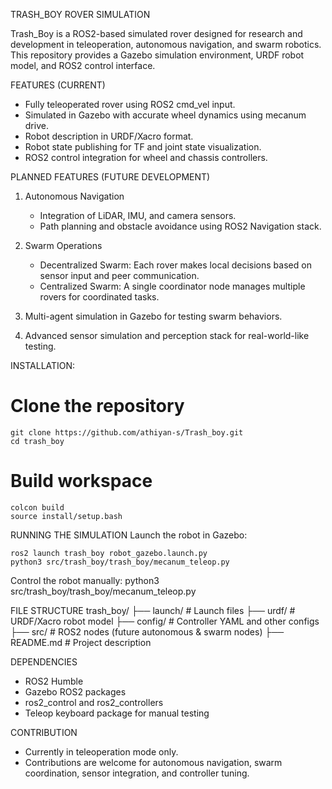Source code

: TRASH_BOY ROVER SIMULATION

Trash_Boy is a ROS2-based simulated rover designed for research and development in teleoperation, autonomous navigation, and swarm robotics. This repository provides a Gazebo simulation environment, URDF robot model, and ROS2 control interface.

FEATURES (CURRENT)

* Fully teleoperated rover using ROS2 cmd_vel input.
* Simulated in Gazebo with accurate wheel dynamics using mecanum drive.
* Robot description in URDF/Xacro format.
* Robot state publishing for TF and joint state visualization.
* ROS2 control integration for wheel and chassis controllers.

PLANNED FEATURES (FUTURE DEVELOPMENT)

1) Autonomous Navigation

	* Integration of LiDAR, IMU, and camera sensors.
	* Path planning and obstacle avoidance using ROS2 Navigation stack.

2) Swarm Operations

	* Decentralized Swarm: Each rover makes local decisions based on sensor input and peer communication.
	* Centralized Swarm: A single coordinator node manages multiple rovers for coordinated tasks.

3) Multi-agent simulation in Gazebo for testing swarm behaviors.

4) Advanced sensor simulation and perception stack for real-world-like testing.

INSTALLATION: 
# Clone the repository
	git clone https://github.com/athiyan-s/Trash_boy.git
	cd trash_boy

# Build workspace
	colcon build
	source install/setup.bash

RUNNING THE SIMULATION
Launch the robot in Gazebo:

	ros2 launch trash_boy robot_gazebo.launch.py
	python3 src/trash_boy/trash_boy/mecanum_teleop.py


Control the robot manually:
	python3 src/trash_boy/trash_boy/mecanum_teleop.py
	
FILE STRUCTURE
	trash_boy/
	├── launch/                 # Launch files
	├── urdf/                   # URDF/Xacro robot model
	├── config/                 # Controller YAML and other configs
	├── src/                    # ROS2 nodes (future autonomous & swarm nodes)
	├── README.md               # Project description

DEPENDENCIES

* ROS2 Humble
* Gazebo ROS2 packages
* ros2_control and ros2_controllers
* Teleop keyboard package for manual testing

CONTRIBUTION

* Currently in teleoperation mode only.
* Contributions are welcome for autonomous navigation, swarm coordination, sensor integration, and controller tuning.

_ _ _ _ _ _ _

Pictures stay out of this copy; write out the entries above exactly.

Source code

: TRASH_BOY ROVER SIMULATION

Trash_Boy is a ROS2-based simulated rover designed for research and development in teleoperation, autonomous navigation, and swarm robotics. This repository provides a Gazebo simulation environment, URDF robot model, and ROS2 control interface.

FEATURES (CURRENT)

* Fully teleoperated rover using ROS2 cmd_vel input.
* Simulated in Gazebo with accurate wheel dynamics using mecanum drive.
* Robot description in URDF/Xacro format.
* Robot state publishing for TF and joint state visualization.
* ROS2 control integration for wheel and chassis controllers.

PLANNED FEATURES (FUTURE DEVELOPMENT)

1) Autonomous Navigation

	* Integration of LiDAR, IMU, and camera sensors.
	* Path planning and obstacle avoidance using ROS2 Navigation stack.

2) Swarm Operations

	* Decentralized Swarm: Each rover makes local decisions based on sensor input and peer communication.
	* Centralized Swarm: A single coordinator node manages multiple rovers for coordinated tasks.

3) Multi-agent simulation in Gazebo for testing swarm behaviors.

4) Advanced sensor simulation and perception stack for real-world-like testing.

INSTALLATION: 
# Clone the repository
	git clone https://github.com/athiyan-s/Trash_boy.git
	cd trash_boy

# Build workspace
	colcon build
	source install/setup.bash

RUNNING THE SIMULATION
Launch the robot in Gazebo:

	ros2 launch trash_boy robot_gazebo.launch.py
	python3 src/trash_boy/trash_boy/mecanum_teleop.py


Control the robot manually:
	python3 src/trash_boy/trash_boy/mecanum_teleop.py
	
FILE STRUCTURE
	trash_boy/
	├── launch/                 # Launch files
	├── urdf/                   # URDF/Xacro robot model
	├── config/                 # Controller YAML and other configs
	├── src/                    # ROS2 nodes (future autonomous & swarm nodes)
	├── README.md               # Project description

DEPENDENCIES

* ROS2 Humble
* Gazebo ROS2 packages
* ros2_control and ros2_controllers
* Teleop keyboard package for manual testing

CONTRIBUTION

* Currently in teleoperation mode only.
* Contributions are welcome for autonomous navigation, swarm coordination, sensor integration, and controller tuning.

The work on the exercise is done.